- **Information supplied**:
+ + + + + + +

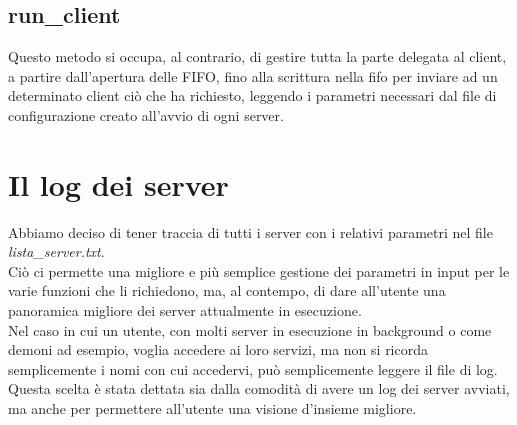 \documentclass[a4paper,9pt]{article}
\begin{document}
\subsection{run\_client}
Questo metodo si occupa, al contrario, di gestire tutta la parte delegata al client, a partire dall'apertura delle FIFO, fino alla scrittura nella fifo per inviare ad un determinato client ciò che ha richiesto, leggendo i parametri necessari dal file di configurazione creato all'avvio di ogni server.

\section{Il log dei server}
Abbiamo deciso di tener traccia di tutti i server con i relativi parametri nel file \emph{lista\_server.txt}.\\ 
Ciò ci permette una migliore e più semplice gestione dei parametri in input per le varie funzioni che li richiedono, ma, al contempo, di dare all'utente una panoramica migliore dei server attualmente in esecuzione.\\
Nel caso in cui un utente, con molti server in esecuzione in background o come demoni ad esempio, voglia accedere ai loro servizi, ma non si ricorda semplicemente i nomi con cui accedervi, può semplicemente leggere il file di log.\\
Questa scelta è stata dettata sia dalla comodità di avere un log dei server avviati, ma anche per permettere all'utente una visione d'insieme migliore.
\end{document}
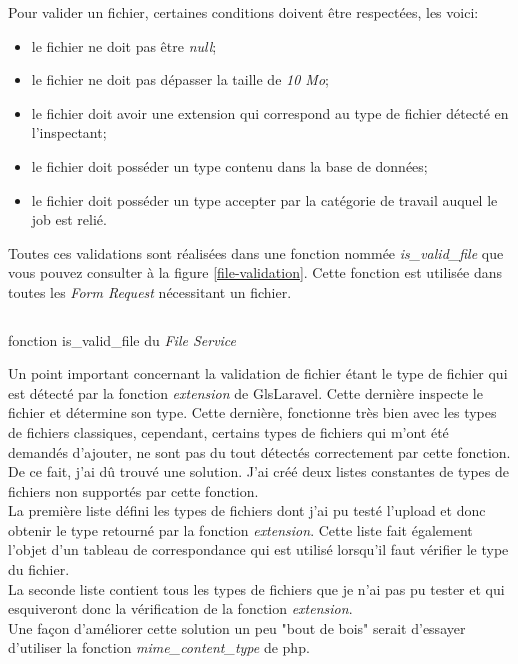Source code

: \documentclass[
    iai, %
    il, %
]{heig-tb}
\begin{document}
Pour valider un fichier, certaines conditions doivent être respectées, les voici:
\begin{itemize}
    \item le fichier ne doit pas être \emph{null};
    \item le fichier ne doit pas dépasser la taille de \emph{10 Mo};
    \item le fichier doit avoir une extension qui correspond au type de fichier détecté en l'inspectant;
    \item le fichier doit posséder un type contenu dans la base de données;
    \item le fichier doit posséder un type accepter par la catégorie de travail auquel le job est relié.
\end{itemize}

Toutes ces validations sont réalisées dans une fonction nommée \emph{is\_valid\_file} que vous pouvez consulter à la figure \ref{file-validation}. Cette fonction est utilisée dans toutes les \emph{Form Request} nécessitant un fichier.

\begin{listing}[H]
    \inputminted{php}{assets/code/FileValidation.php}
    \caption{fonction is\_valid\_file du \emph{File Service} \label{file-validation}}
\end{listing}

Un point important concernant la validation de fichier étant le type de fichier qui est détecté par la fonction \emph{extension} de Gls{Laravel}. Cette dernière inspecte le fichier et détermine son type. Cette dernière, fonctionne très bien avec les types de fichiers classiques, cependant, certains types de fichiers qui m'ont été demandés d'ajouter, ne sont pas du tout détectés correctement par cette fonction. \\
De ce fait, j'ai dû trouvé une solution. J'ai créé deux listes constantes de types de fichiers non supportés par cette fonction. \\
La première liste défini les types de fichiers dont j'ai pu testé l'upload et donc obtenir le type retourné par la fonction \emph{extension}. Cette liste fait également l'objet d'un tableau de correspondance qui est utilisé lorsqu'il faut vérifier le type du fichier. \\
La seconde liste contient tous les types de fichiers que je n'ai pas pu tester et qui esquiveront donc la vérification de la fonction \emph{extension}. \\
Une façon d'améliorer cette solution un peu "bout de bois" serait d'essayer d'utiliser la fonction \emph{mime\_content\_type} de \Gls{php}.
\end{document}
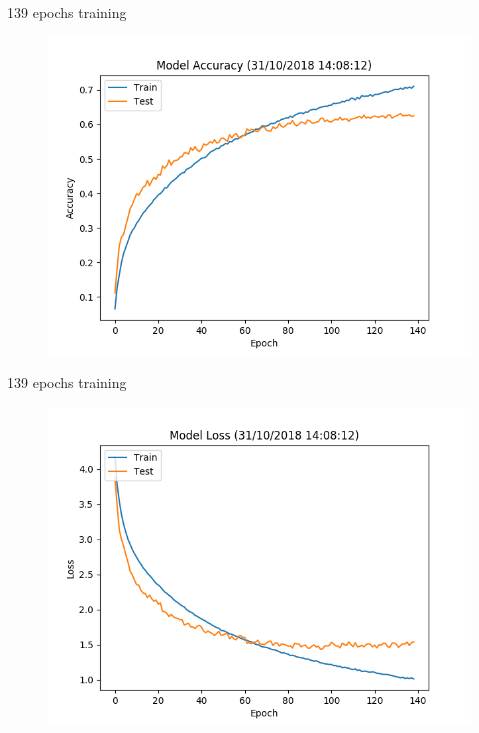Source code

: \documentclass{beamer}
\begin{document}
\begin{frame}[fragile]{139 epochs training}
 \begin{figure}[H]
  \centering
  \includegraphics[scale=0.55]{img/accuracy_139.png}
 \end{figure}
\end{frame}


\begin{frame}[fragile]{139 epochs training}
 \begin{figure}[H]
  \centering
  \includegraphics[scale=0.55]{img/loss_139.png}
 \end{figure}
\end{frame}
\end{document}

+ + + + + + +

- **Task to complete**:
Repeat all entries exactly, pictures excluded.

- **Finished task**:
 \documentclass[a4paper,9pt]{article}
\begin{document}
\subsection{run\_client}
Questo metodo si occupa, al contrario, di gestire tutta la parte delegata al client, a partire dall'apertura delle FIFO, fino alla scrittura nella fifo per inviare ad un determinato client ciò che ha richiesto, leggendo i parametri necessari dal file di configurazione creato all'avvio di ogni server.

\section{Il log dei server}
Abbiamo deciso di tener traccia di tutti i server con i relativi parametri nel file \emph{lista\_server.txt}.\\ 
Ciò ci permette una migliore e più semplice gestione dei parametri in input per le varie funzioni che li richiedono, ma, al contempo, di dare all'utente una panoramica migliore dei server attualmente in esecuzione.\\
Nel caso in cui un utente, con molti server in esecuzione in background o come demoni ad esempio, voglia accedere ai loro servizi, ma non si ricorda semplicemente i nomi con cui accedervi, può semplicemente leggere il file di log.\\
Questa scelta è stata dettata sia dalla comodità di avere un log dei server avviati, ma anche per permettere all'utente una visione d'insieme migliore.
\end{document}
Source code

: \documentclass[
    iai, %
    il, %
]{heig-tb}
\begin{document}
Pour valider un fichier, certaines conditions doivent être respectées, les voici:
\begin{itemize}
    \item le fichier ne doit pas être \emph{null};
    \item le fichier ne doit pas dépasser la taille de \emph{10 Mo};
    \item le fichier doit avoir une extension qui correspond au type de fichier détecté en l'inspectant;
    \item le fichier doit posséder un type contenu dans la base de données;
    \item le fichier doit posséder un type accepter par la catégorie de travail auquel le job est relié.
\end{itemize}

Toutes ces validations sont réalisées dans une fonction nommée \emph{is\_valid\_file} que vous pouvez consulter à la figure \ref{file-validation}. Cette fonction est utilisée dans toutes les \emph{Form Request} nécessitant un fichier.

\begin{listing}[H]
    \inputminted{php}{assets/code/FileValidation.php}
    \caption{fonction is\_valid\_file du \emph{File Service} \label{file-validation}}
\end{listing}

Un point important concernant la validation de fichier étant le type de fichier qui est détecté par la fonction \emph{extension} de Gls{Laravel}. Cette dernière inspecte le fichier et détermine son type. Cette dernière, fonctionne très bien avec les types de fichiers classiques, cependant, certains types de fichiers qui m'ont été demandés d'ajouter, ne sont pas du tout détectés correctement par cette fonction. \\
De ce fait, j'ai dû trouvé une solution. J'ai créé deux listes constantes de types de fichiers non supportés par cette fonction. \\
La première liste défini les types de fichiers dont j'ai pu testé l'upload et donc obtenir le type retourné par la fonction \emph{extension}. Cette liste fait également l'objet d'un tableau de correspondance qui est utilisé lorsqu'il faut vérifier le type du fichier. \\
La seconde liste contient tous les types de fichiers que je n'ai pas pu tester et qui esquiveront donc la vérification de la fonction \emph{extension}. \\
Une façon d'améliorer cette solution un peu "bout de bois" serait d'essayer d'utiliser la fonction \emph{mime\_content\_type} de \Gls{php}.
\end{document}
Source code

: \documentclass{beamer}
\begin{document}
\begin{frame}[fragile]{139 epochs training}
 \begin{figure}[H]
  \centering
  \includegraphics[scale=0.55]{img/accuracy_139.png}
 \end{figure}
\end{frame}


\begin{frame}[fragile]{139 epochs training}
 \begin{figure}[H]
  \centering
  \includegraphics[scale=0.55]{img/loss_139.png}
 \end{figure}
\end{frame}
\end{document}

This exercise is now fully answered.